O protocolo climático da UCI deixou as corridas de ciclismo mais leves?

A teoria da segurança em primeiro lugar deixou os ciclistas e equipes menos dispostos a assumir os riscos. As primeiras provas dessa temporada deixariam os ciclistas preparados para todo tipo de condição climática na Europa e do mundo. Mas, com o protocolo de condições climáticas extremas da UCI (EWP) o número de etapas encurtadas cresceu, e muito.

Em 2016, por exemplo, duas das finais mais disputadas na França (Paris-Nice e Tour) foram canceladas devido ao clima. No Ventoux, a final foi modificada por causa dos fortes ventos, que chegaram a 100 km/h e o diretor do Tour de France, Christian Prudhomme insistiu que não havia escolha e que a decisão foi altamente responsável.

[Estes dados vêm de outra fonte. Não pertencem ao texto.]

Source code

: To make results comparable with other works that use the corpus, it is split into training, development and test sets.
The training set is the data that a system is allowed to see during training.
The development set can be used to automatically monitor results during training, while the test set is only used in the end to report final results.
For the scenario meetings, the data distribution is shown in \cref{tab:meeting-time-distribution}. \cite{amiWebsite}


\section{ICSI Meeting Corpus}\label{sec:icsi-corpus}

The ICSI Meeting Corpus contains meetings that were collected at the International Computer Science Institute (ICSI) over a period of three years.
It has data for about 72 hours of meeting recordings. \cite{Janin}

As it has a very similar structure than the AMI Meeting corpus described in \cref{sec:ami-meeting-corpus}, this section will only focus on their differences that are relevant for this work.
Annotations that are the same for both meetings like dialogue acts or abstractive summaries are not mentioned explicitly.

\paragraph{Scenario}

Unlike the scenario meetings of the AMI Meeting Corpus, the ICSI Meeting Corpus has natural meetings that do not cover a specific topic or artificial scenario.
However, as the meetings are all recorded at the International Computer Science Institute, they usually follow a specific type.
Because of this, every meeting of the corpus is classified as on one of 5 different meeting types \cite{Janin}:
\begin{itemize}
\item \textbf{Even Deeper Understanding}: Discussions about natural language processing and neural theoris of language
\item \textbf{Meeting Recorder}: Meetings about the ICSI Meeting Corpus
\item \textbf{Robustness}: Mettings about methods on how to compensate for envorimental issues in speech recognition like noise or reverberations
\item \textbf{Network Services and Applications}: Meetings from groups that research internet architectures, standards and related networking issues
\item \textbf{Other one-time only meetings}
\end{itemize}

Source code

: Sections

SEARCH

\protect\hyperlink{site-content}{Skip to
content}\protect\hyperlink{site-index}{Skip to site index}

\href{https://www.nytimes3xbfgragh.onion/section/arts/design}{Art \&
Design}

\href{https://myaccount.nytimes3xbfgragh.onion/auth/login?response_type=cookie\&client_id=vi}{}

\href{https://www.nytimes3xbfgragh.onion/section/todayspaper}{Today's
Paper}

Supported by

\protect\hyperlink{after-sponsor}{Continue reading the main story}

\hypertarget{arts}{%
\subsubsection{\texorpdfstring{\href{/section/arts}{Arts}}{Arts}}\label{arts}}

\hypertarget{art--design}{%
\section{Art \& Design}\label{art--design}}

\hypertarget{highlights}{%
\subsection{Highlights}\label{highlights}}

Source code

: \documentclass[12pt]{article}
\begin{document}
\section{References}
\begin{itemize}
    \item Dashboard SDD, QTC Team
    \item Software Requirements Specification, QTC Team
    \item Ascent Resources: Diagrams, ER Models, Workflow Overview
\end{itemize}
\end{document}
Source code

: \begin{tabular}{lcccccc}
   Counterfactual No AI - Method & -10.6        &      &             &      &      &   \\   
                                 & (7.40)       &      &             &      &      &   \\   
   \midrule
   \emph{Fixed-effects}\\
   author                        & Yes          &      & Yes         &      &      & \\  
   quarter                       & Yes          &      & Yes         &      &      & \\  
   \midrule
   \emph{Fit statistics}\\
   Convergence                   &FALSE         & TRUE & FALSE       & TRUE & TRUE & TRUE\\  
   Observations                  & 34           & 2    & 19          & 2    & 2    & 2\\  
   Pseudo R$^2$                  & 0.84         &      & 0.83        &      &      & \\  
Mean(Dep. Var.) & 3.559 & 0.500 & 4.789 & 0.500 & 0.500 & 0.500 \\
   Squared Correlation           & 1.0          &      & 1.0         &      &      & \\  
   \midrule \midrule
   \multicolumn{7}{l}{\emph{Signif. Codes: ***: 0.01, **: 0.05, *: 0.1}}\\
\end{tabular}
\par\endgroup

Para Rod Ellingworth, do Team Sky, a segurança dos ciclistas é fundamental: “gastamos muito dinheiro com os atletas; a saúde e segurança deles são essenciais para toda a equipe”.

Allan Peiper, veterano da famosa nevasca do Giro em 1988, tem uma opinião diferente: “naquele dia eu terminei em 39º mas cheguei até o final, pra mim era um desafio no qual eu precisava passar; talvez isso está sendo perdido por causa do profissionalismo do ciclismo”.

Atualmente também está mais aceitável cancelar um dia de corrida, ou uma etapa, apesar de ser um assunto ainda muito discutido pela ANAPRC. Fato é que a partir daqui será quase impossível ver corridas sob a nevasca ou atletas cruzando a linha exaustos e em colapso, como aconteceu em Gavia em 1988. Ainda há muito que se discutir, mas vamos esperar os próximos capítulos.